War has a way of looking simple going in - and generally turns out to be far more complex and costly than the architects ever thought possible. This one sure was.


The Vietnam War consumed the presidency of the brash Texan Lyndon B. Johnson, who sent the first combat troops there. It brought young American protesters into the streets and helped topple Johnson's successor, Richard Nixon. A third president, Gerald Ford, inherited an orphaned war that ended in chaos and defeat on his watch.
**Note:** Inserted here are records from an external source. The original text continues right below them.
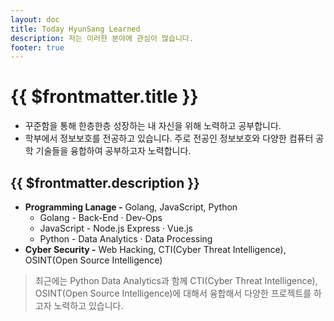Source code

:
 ```yaml
---
layout: doc
title: Today HyunSang Learned
description: 저는 이러한 분야에 관심이 많습니다. 
footer: true
---
```


# {{ $frontmatter.title }}
- 꾸준함을 통해 한층한층 성장하는 내 자신을 위해 노력하고 공부합니다. 
- 학부에서 정보보호를 전공하고 있습니다. 주로 전공인 정보보호와 다양한 컴퓨터 공학 기술들을 융합하여 공부하고자 노력합니다.

## {{ $frontmatter.description }}
- **Programming Lanage -** Golang, JavaScript, Python
    - Golang - Back-End · Dev-Ops
    - JavaScript - Node.js Express · Vue.js
    - Python - Data Analytics · Data Processing
- **Cyber Security -** Web Hacking, CTI(Cyber Threat Intelligence), OSINT(Open Source Intelligence)

> 최근에는 Python Data Analytics과 함께 CTI(Cyber Threat Intelligence), OSINT(Open Source Intelligence)에 대해서 융합해서 다양한 프로젝트를 하고자 노력하고 있습니다.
To those who fought it, mostly young draftees on both sides, the war was unavoidable, a duty their country demanded of them. To those caught in the middle, the peasant farm families, it was an unending and deadly disruption to their lives. One and a half million Vietnamese perished in those 10 years. On the black granite wall in Washington, D.C., the names of 58,249 Americans who died in Vietnam are engraved.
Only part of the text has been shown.